Cumulative response of Tempranillo vines subjected to the crop forcing technique to pre-forcing and post-veraison water stress on yield and grape and wine quality

Author:

Oliver-Manera Jordi1,García-Tejera Omar2,Mata Mercè1,Girona Joan1

Affiliation:

1. Institut of Agrifood Research and Technology (IRTA), Efficient Use of Water in Agriculture

2. Universidad de La Laguna

Abstract

Abstract Elevated temperatures during berry ripening are detrimental to grape quality. The crop forcing technique (summer pruning that ‘forces’ the vine to start a new cycle) increases must acididy and malic acid concentration at harvest by delaying the date of veraison. However, little information is available on the sensitivity to water stress sensitivity of forced vines. A 3-year experiment was conducted to test three irrigation strategies in forced vines: a minimum threshold of mid-day stem water potential (Ψs) of -0.75 MPa before forcing (DI), minimum threshold of Ψs -1.2 MPa only after veraison (RDI) and the combination of both treatments (DI + RDI).
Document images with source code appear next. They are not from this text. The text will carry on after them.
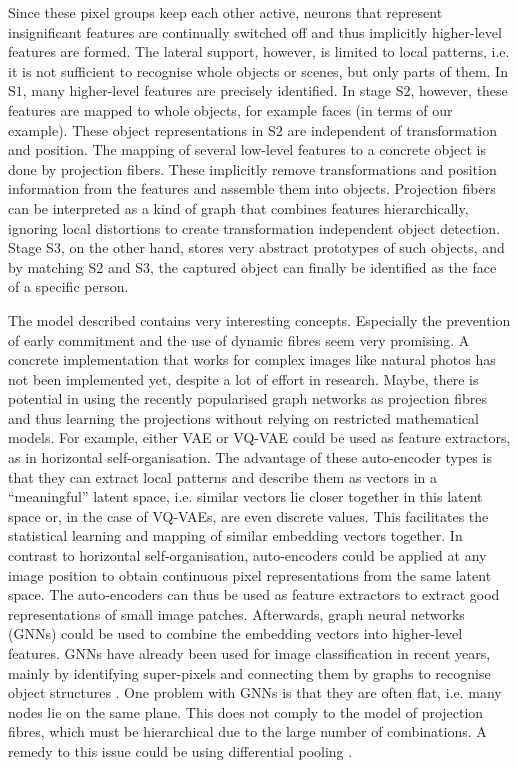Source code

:Since these pixel groups keep each other active, neurons that represent insignificant features are continually switched off and thus implicitly higher-level features are formed. The lateral support, however, is limited to local patterns, i.e. it is not sufficient to recognise whole objects or scenes, but only parts of them. In S$1$, many higher-level features are precisely identified. In stage S$2$, however, these features are mapped to whole objects, for example faces (in terms of our example). These object representations in S$2$ are independent of transformation and position. The mapping of several low-level features to a concrete object is done by projection fibers. These implicitly remove transformations and position information from the features and assemble them into objects. Projection fibers can be interpreted as a kind of graph that combines features hierarchically, ignoring local distortions to create transformation independent object detection. Stage S$3$, on the other hand, stores very abstract prototypes of such objects, and by matching S$2$ and S$3$, the captured object can finally be identified as the face of a specific person.

The model described contains very interesting concepts. Especially the prevention of early commitment and the use of dynamic fibres seem very promising. A concrete implementation that works for complex images like natural photos has not been implemented yet, despite a lot of effort in research. Maybe,  there is potential in using the recently popularised graph networks as projection fibres and thus learning the projections without relying on restricted mathematical models. For example, either VAE or VQ-VAE could be used as feature extractors, as in horizontal self-organisation. The advantage of these auto-encoder types is that they can extract local patterns and describe them as vectors in a ``meaningful'' latent space, i.e. similar vectors lie closer together in this latent space or, in the case of VQ-VAEs, are even discrete values. This facilitates the statistical learning and mapping of similar embedding vectors together. In contrast to horizontal self-organisation, auto-encoders could be applied at any image position to obtain continuous pixel representations from the same latent space. The auto-encoders can thus be used as feature extractors to extract good representations of small image patches. Afterwards, graph neural networks (GNNs) could be used to combine the embedding vectors into higher-level features. GNNs have already been used for image classification in recent years, mainly by identifying super-pixels and connecting them by graphs to recognise object structures .  One problem with GNNs is that they are often flat, i.e. many nodes lie on the same plane. This does not comply to the model of projection fibres, which must be hierarchical due to the large number of combinations. A remedy to this issue could be using differential pooling .

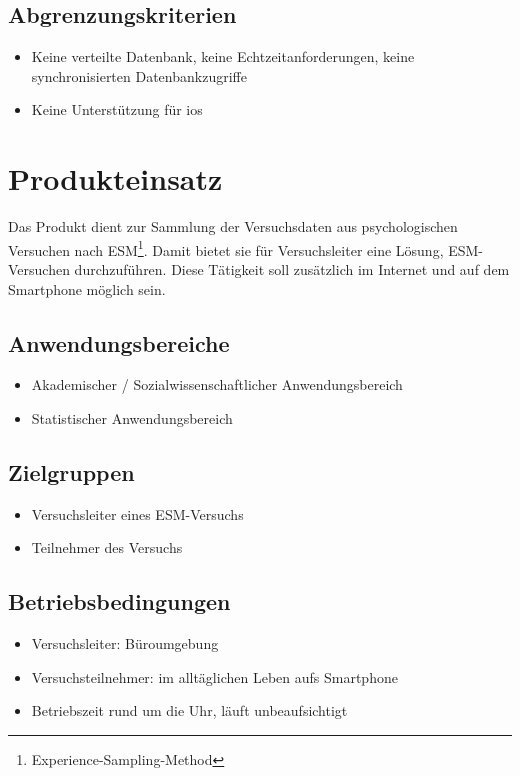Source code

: \documentclass[a4paper]{scrreprt}
\begin{document}
        \section{Abgrenzungskriterien}
            \begin{itemize}
                \item Keine verteilte Datenbank, keine Echtzeitanforderungen, keine synchronisierten Datenbankzugriffe
                \item Keine Unterst\"utzung f\"ur ios
            \end{itemize}
 
    \chapter{Produkteinsatz}
        Das Produkt dient zur Sammlung der Versuchsdaten aus psychologischen Versuchen nach ESM\footnote{Experience-Sampling-Method}. Damit bietet sie für Versuchsleiter eine Lösung, ESM-Versuchen durchzuführen. Diese Tätigkeit soll zusätzlich im Internet und auf dem Smartphone möglich sein.
 
        \section{Anwendungsbereiche}
            \begin{itemize}
                \item Akademischer / Sozialwissenschaftlicher Anwendungsbereich
                \item Statistischer Anwendungsbereich
            \end{itemize}
 
        \section{Zielgruppen}
            \begin{itemize}
                \item Versuchsleiter eines ESM-Versuchs
                \item Teilnehmer des Versuchs
            \end{itemize}
 
        \section{Betriebsbedingungen}
            \begin{itemize}
                \item Versuchsleiter: Büroumgebung
                \item Versuchsteilnehmer: im alltäglichen Leben aufs Smartphone
                \item Betriebszeit rund um die Uhr, läuft unbeaufsichtigt
            \end{itemize}
 
\end{document}
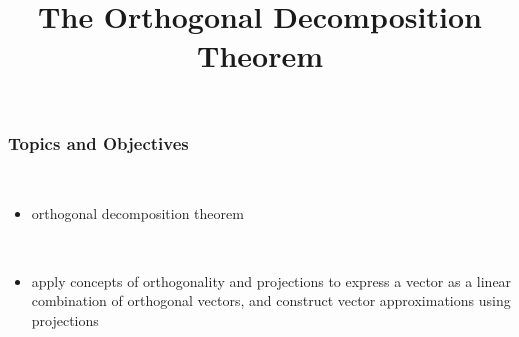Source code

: \title{The Orthogonal Decomposition Theorem}
\subtitle{\SubTitleName}
\institute[]{\Course}
\author{\Instructor}
\maketitle   
  



\begin{frame}\frametitle{Topics and Objectives}
 \\
\begin{itemize}
    \item orthogonal decomposition theorem
\end{itemize}

\vspace{0.5cm}

\\


\begin{itemize}
    \item apply concepts of orthogonality and projections to express a vector as a linear combination of orthogonal vectors,
        and construct vector approximations using projections
    \end{itemize}

    \vspace{0.25cm} 
\end{frame}

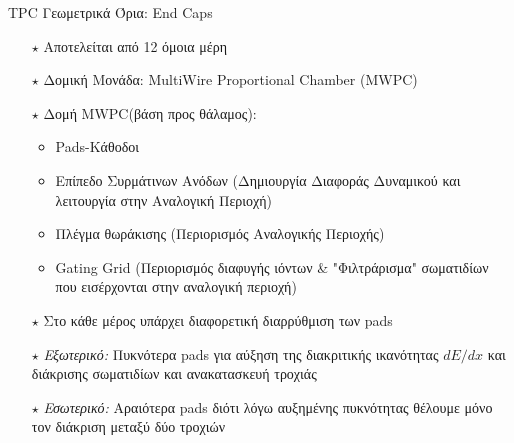 \documentclass[18pt,notheorems,hyperref={pdfauthor=whatever}]{beamer}
\begin{document}
\begin{frame}{TPC Γεωμετρικά Όρια: End Caps}
    
        \begin{itemize}
            \item[$\star$] Αποτελείται από 12 όμοια μέρη 
            \item[$\star$] Δομική Μονάδα: MultiWire Proportional Chamber (MWPC)
            \item[$\star$] Δομή MWPC(βάση προς θάλαμος):
                \begin{itemize}
                      \item  Pads-Κάθοδοι \pause   %
                      \item  Επίπεδο Συρμάτινων Ανόδων (Δημιουργία Διαφοράς Δυναμικού και λειτουργία στην Αναλογική Περιοχή) \pause%
                      \item  Πλέγμα θωράκισης (Περιορισμός Αναλογικής Περιοχής) \pause%
                      \item  Gating Grid (Περιορισμός διαφυγής ιόντων \& "Φιλτράρισμα" σωματιδίων που εισέρχονται στην αναλογική περιοχή)\pause
                \end{itemize}
            \item[$\star$] Στο κάθε μέρος υπάρχει διαφορετική διαρρύθμιση των pads
            \item[$\star$] \textit{Εξωτερικό:} Πυκνότερα pads για αύξηση της διακριτικής ικανότητας $dE/dx$ και διάκρισης σωματιδίων και ανακατασκευή τροχιάς
            \item[$\star$] \textit{Εσωτερικό:} Αραιότερα pads διότι λόγω αυξημένης πυκνότητας θέλουμε μόνο τον διάκριση μεταξύ δύο τροχιών
        \end{itemize}
    
\end{frame}
\end{document}
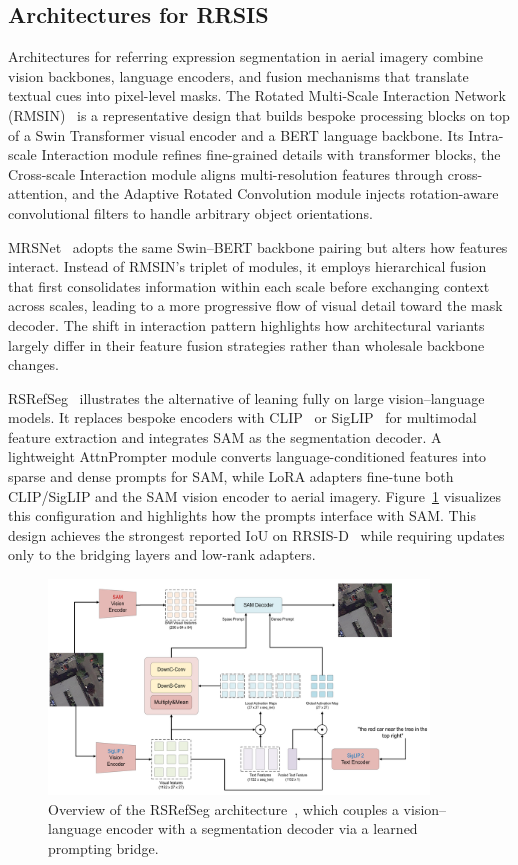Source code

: \subsection{Architectures for RRSIS}

Architectures for referring expression segmentation in aerial imagery combine vision backbones, language encoders, and fusion mechanisms that translate textual cues into pixel-level masks. The Rotated Multi-Scale Interaction Network (RMSIN)~\cite{liu2024rotated} is a representative design that builds bespoke processing blocks on top of a Swin Transformer visual encoder and a BERT language backbone. Its Intra-scale Interaction module refines fine-grained details with transformer blocks, the Cross-scale Interaction module aligns multi-resolution features through cross-attention, and the Adaptive Rotated Convolution module injects rotation-aware convolutional filters to handle arbitrary object orientations.

MRSNet~\cite{yang2024large} adopts the same Swin–BERT backbone pairing but alters how features interact. Instead of RMSIN's triplet of modules, it employs hierarchical fusion that first consolidates information within each scale before exchanging context across scales, leading to a more progressive flow of visual detail toward the mask decoder. The shift in interaction pattern highlights how architectural variants largely differ in their feature fusion strategies rather than wholesale backbone changes.

RSRefSeg~\cite{chen2025rsrefseg} illustrates the alternative of leaning fully on large vision–language models. It replaces bespoke encoders with CLIP~\cite{clip} or SigLIP~\cite{siglip} for multimodal feature extraction and integrates SAM as the segmentation decoder. A lightweight AttnPrompter module converts language-conditioned features into sparse and dense prompts for SAM, while LoRA adapters fine-tune both CLIP/SigLIP and the SAM vision encoder to aerial imagery. Figure~\ref{fig:rsrefseg_arch} visualizes this configuration and highlights how the prompts interface with SAM. This design achieves the strongest reported IoU on RRSIS-D~\cite{liu2024rotated,chen2025rsrefseg} while requiring updates only to the bridging layers and low-rank adapters.
\begin{figure}[t]
\centering
\includegraphics[width=0.9\textwidth]{./images/rsrefseg.png}
\caption{Overview of the RSRefSeg architecture~\cite{chen2025rsrefseg}, which couples a vision–language encoder with a segmentation decoder via a learned prompting bridge.}
\label{fig:rsrefseg_arch}
\end{figure}

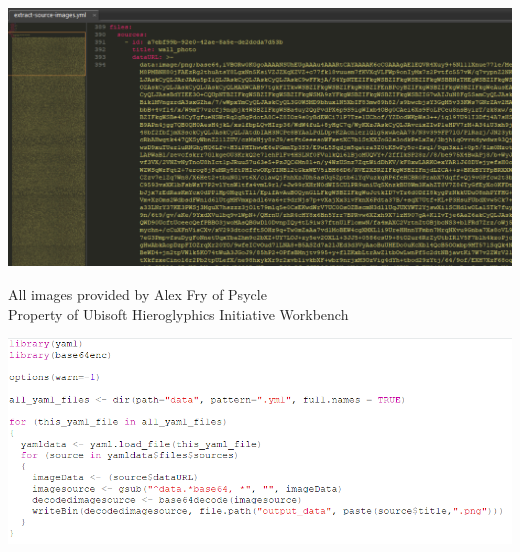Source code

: \documentclass[unknownkeysallowed,usepdftitle=false, parskip=full]{beamer}
\newcommand{\secvariable}{nothing}
\newcommand{\mysection}[1]{\renewcommand{\secvariable}{#1}
}
\begin{document}
\begin{frame}\label{\secvariable} %

\begin{center}

\includegraphics[width=1\textwidth,keepaspectratio]{figure/sublime_1.png}
\end{center}
\vfill
\parbox{\linewidth}{\tiny All images provided by Alex Fry of Psycle
\\Property of Ubisoft Hieroglyphics Initiative Workbench}

\end{frame}

\mysection{slab}
\begin{frame}\label{\secvariable}

\begin{center}
\includegraphics[width=1\textwidth,keepaspectratio]{figure/EXCRACT.PNG}
\end{center}

\end{frame}



\end{document}
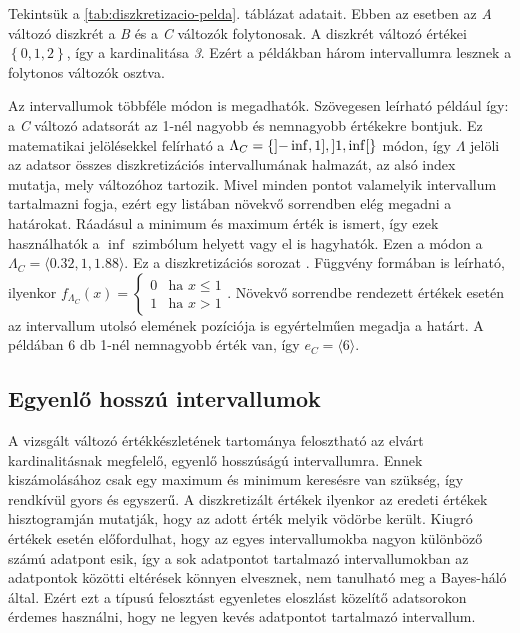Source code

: Tekintsük a \ref{tab:diszkretizacio-pelda}. táblázat adatait. Ebben az esetben az \emph{A} változó diszkrét a \emph{B} és a \emph{C} változók folytonosak. A diszkrét változó értékei $\left\{ 0, 1, 2 \right\}$, így a kardinalitása \emph{3}. Ezért a példákban három intervallumra lesznek a folytonos változók osztva.

Az intervallumok többféle módon is megadhatók. Szövegesen leírható például így: a \emph{C} változó adatsorát az 1-nél nagyobb és nemnagyobb értékekre bontjuk. Ez matematikai jelölésekkel felírható a $\Lambda_{C} = \left\{ \interval[open left]{-\inf}{1}, \interval[open]{1}{\inf} \right\} $ módon, így $\Lambda$ jelöli az adatsor összes diszkretizációs intervallumának halmazát, az alsó index mutatja, mely változóhoz tartozik. Mivel minden pontot valamelyik intervallum tartalmazni fogja, ezért egy listában növekvő sorrendben elég megadni a határokat. Ráadásul a minimum és maximum érték is ismert, így ezek használhatók a $\inf$ szimbólum helyett vagy el is hagyhatók. Ezen a módon a $\Lambda_{C} = \langle 0.32, 1, 1.88 \rangle$. Ez a diszkretizációs sorozat \cite{friedman1996discretizing}. Függvény formában is leírható, ilyenkor
$f_{\Lambda_{C}}(x) = \left\{ \begin{array}{ll}
    0 & \mbox{ha } x \leq 1 \\
    1 & \mbox{ha } x > 1
\end{array} \right.$. Növekvő sorrendbe rendezett értékek esetén az intervallum utolsó elemének pozíciója is egyértelműen megadja a határt. A példában 6 db 1-nél nemnagyobb érték van, így $e_{C} = \langle 6 \rangle$.

\subsection{Egyenlő hosszú intervallumok}
A vizsgált változó értékkészletének tartománya felosztható az elvárt kardinalitásnak megfelelő, egyenlő hosszúságú intervallumra. Ennek kiszámolásához csak egy maximum és minimum keresésre van szükség, így rendkívül gyors és egyszerű. A diszkretizált értékek ilyenkor az eredeti értékek hisztogramján mutatják, hogy az adott érték melyik vödörbe került. Kiugró értékek esetén előfordulhat, hogy az egyes intervallumokba nagyon különböző számú adatpont esik, így a sok adatpontot tartalmazó intervallumokban az adatpontok közötti eltérések könnyen elvesznek, nem tanulható meg a Bayes-háló által. Ezért ezt a típusú felosztást egyenletes eloszlást közelítő adatsorokon érdemes használni, hogy ne legyen kevés adatpontot tartalmazó intervallum.

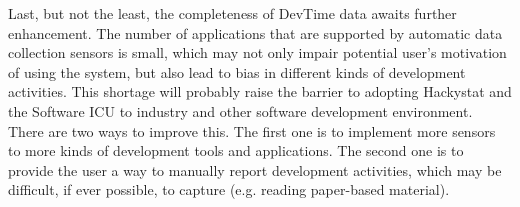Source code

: Last, but not the least, the completeness of DevTime data awaits further enhancement. The number of applications that are supported by automatic data collection sensors is small, which may not only impair potential user's motivation of using the system, but also lead to bias in different kinds of development activities. This shortage will probably raise the barrier to adopting Hackystat and the Software ICU to industry and other software development environment. There are two ways to improve this. The first one is to implement more sensors to more kinds of development tools and applications. The second one is to provide the user a way to manually report development activities, which may be difficult, if ever possible, to capture (e.g. reading paper-based material).


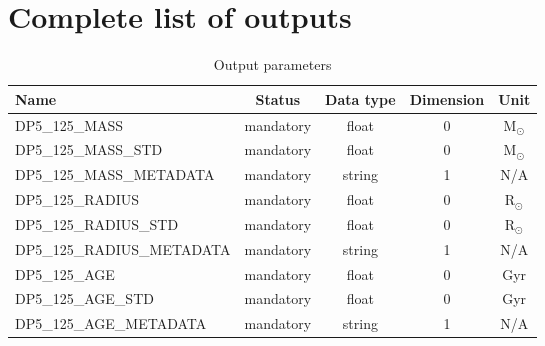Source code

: \documentclass[a4paper, oneside, 11pt, article, english]{memoir}
\begin{document}
\section{Complete list of outputs}
\label{sec:output}

\iffalse
{
  \itshape
  A comprehensive list of outputs must be provided in the table. For each output,
  the following information is needed

  \begin{description}
    \firmlist
  \item[Name] the name must follow the nomenclature as defined by WP120 Data
    Products Definition Document [RD3].
  \item[Status] specify if this data is \emph{mandatory} or \emph{optional} to run the algorithm.
  \item[Data type] see \cref{sec:nomenclature} for the standard definitions
  \item[Dimension] specify the dimension of the data (e.g; the dimension of a scalar is 0, of an array 1, etc).
  \item[Unit] provide the unit of the data and the data-system of units (cgs or mks).
  \end{description}
}
\fi

\begin{table}[htbp]
  \centering
  \caption{Output parameters}
  \label{tab:output}
  \begin{tabular}{lcccc}
    \toprule
    Name & Status & Data type & Dimension & Unit \\
    \midrule
    DP5\_125\_MASS & mandatory & float & 0 & M$_\odot$ \\
    DP5\_125\_MASS\_STD & mandatory & float & 0 & M$_\odot$ \\
    DP5\_125\_MASS\_METADATA & mandatory & string & 1 & N/A \\
    DP5\_125\_RADIUS & mandatory & float & 0 & R$_\odot$ \\
    DP5\_125\_RADIUS\_STD & mandatory & float & 0 & R$_\odot$ \\
    DP5\_125\_RADIUS\_METADATA & mandatory & string & 1 & N/A \\
    DP5\_125\_AGE & mandatory & float & 0 & Gyr \\
    DP5\_125\_AGE\_STD & mandatory & float & 0 & Gyr \\
    DP5\_125\_AGE\_METADATA & mandatory & string & 1 & N/A \\
    \bottomrule
  \end{tabular}
\end{table}
\end{document}

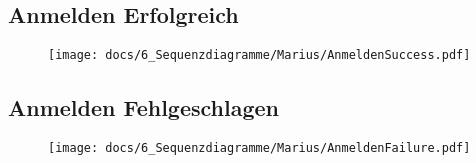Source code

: \subsection*{Anmelden Erfolgreich}
\vfill
\begin{figure}[h!]
	\centering
	\texttt{[image: docs/6\_Sequenzdiagramme/Marius/AnmeldenSuccess.pdf]}
	\label{fig:SeqDia_Anmelden_Erfolgreich}
\end{figure}

\vfill
\pagebreak

\subsection*{Anmelden Fehlgeschlagen}
\vfill
\begin{figure}[h!]
	\centering
	\texttt{[image: docs/6\_Sequenzdiagramme/Marius/AnmeldenFailure.pdf]}
	\label{fig:SeqDia_Anmelden_Fehlgeschlagen}
\end{figure}

\vfill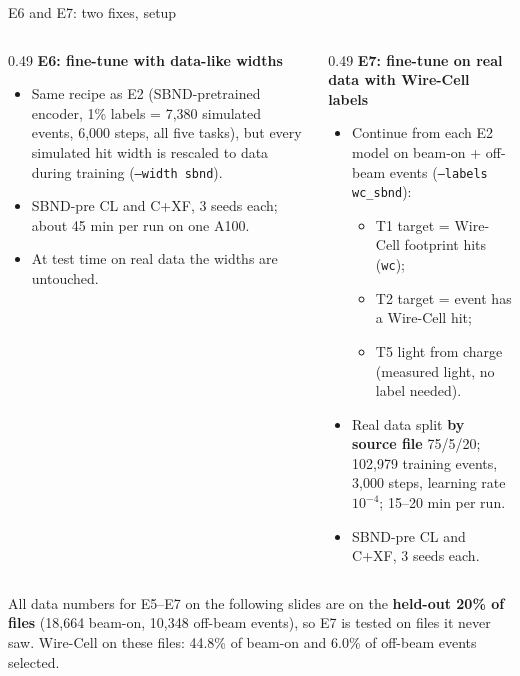 \documentclass[aspectratio=169,10pt]{beamer}
\newcommand{\code}[1]{\texttt{#1}}
\begin{document}
\begin{frame}{E6 and E7: two fixes, setup}
  \footnotesize
  \begin{columns}[T]
    \begin{column}{0.49\textwidth}
      \textbf{E6: fine-tune with data-like widths}
      \begin{itemize}\setlength{\itemsep}{3pt}
        \item Same recipe as E2 (SBND-pretrained encoder, 1\% labels = 7,380 simulated events, 6,000 steps, all five tasks), but every
          simulated hit width is rescaled to data during training (\code{--width sbnd}).
        \item SBND-pre CL and C+XF, 3 seeds each; about 45 min per run on one A100.
        \item At test time on real data the widths are untouched.
      \end{itemize}
    \end{column}
    \begin{column}{0.49\textwidth}
      \textbf{E7: fine-tune on real data with Wire-Cell labels}
      \begin{itemize}\setlength{\itemsep}{3pt}
        \item Continue from each E2 model on beam-on + off-beam events (\code{--labels wc\_sbnd}):
          \begin{itemize}
            \item T1 target = Wire-Cell footprint hits (\code{wc});
            \item T2 target = event has a Wire-Cell hit;
            \item T5 light from charge (measured light, no label needed).
          \end{itemize}
        \item Real data split \textbf{by source file} 75/5/20; 102,979 training events, 3,000 steps, learning rate $10^{-4}$;
          15--20 min per run.
        \item SBND-pre CL and C+XF, 3 seeds each.
      \end{itemize}
    \end{column}
  \end{columns}
  \vspace{6pt}
  \raggedright
  All data numbers for E5--E7 on the following slides are on the \textbf{held-out 20\% of files} (18,664 beam-on, 10,348 off-beam events),
  so E7 is tested on files it never saw. Wire-Cell on these files: 44.8\% of beam-on and 6.0\% of off-beam events selected.
\end{frame}
\end{document}
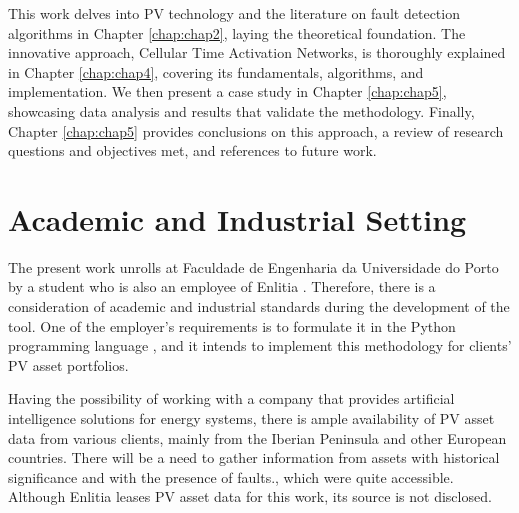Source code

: This work delves into PV technology and the literature on fault detection algorithms in Chapter \ref{chap:chap2}, laying the theoretical foundation. The innovative approach, Cellular Time Activation Networks, is thoroughly explained in Chapter \ref{chap:chap4}, covering its fundamentals, algorithms, and implementation. We then present a case study in Chapter \ref{chap:chap5}, showcasing data analysis and results that validate the methodology. Finally, Chapter \ref{chap:chap5} provides conclusions on this approach, a review of research questions and objectives met, and references to future work.


\section{Academic and Industrial Setting}

The present work unrolls at Faculdade de Engenharia da Universidade do Porto by a student who is also an employee of Enlitia \cite{EL}. Therefore, there is a consideration of academic and industrial standards during the development of the tool. One of the employer's requirements is to formulate it in the Python programming language \cite{Python}, and it intends to implement this methodology for clients' PV asset portfolios. 

Having the possibility of working with a company that provides artificial intelligence solutions for energy systems, there is ample availability of PV asset data from various clients, mainly from the Iberian Peninsula and other European countries. There will be a need to gather information from assets with historical significance and with the presence of faults., which were quite accessible. Although Enlitia leases PV asset data for this work, its source is not disclosed.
Results were compared to a non-forced treatment with a minimum threshold of Ψs of -1.2 MPa after veraison (C-RDI). Must acidity was increased, and pH decreased in the forced treatments. However, yield was reduced by 35% and irrigation requirements increased by 20% when comparing forced and unforced treatments. As a result, water use efficiency was reduced in forced vines. Only after a dry spring, DI (11%) and DI + RDI (30%) saved water compared to C-RDI. Moreover, although punctual Ψs before forcing never fell below − 0.75 MPa, a significant negative correlation (R2 = 0.76) was found between the integral of water stress before the vines were forced and the number of forced bunches per vine. On the other hand, water stress after veraison in forced vines reduced the polyphenol content of the wine. Our fundings suggest that forced vines are extremely sensitive to even mild water stress.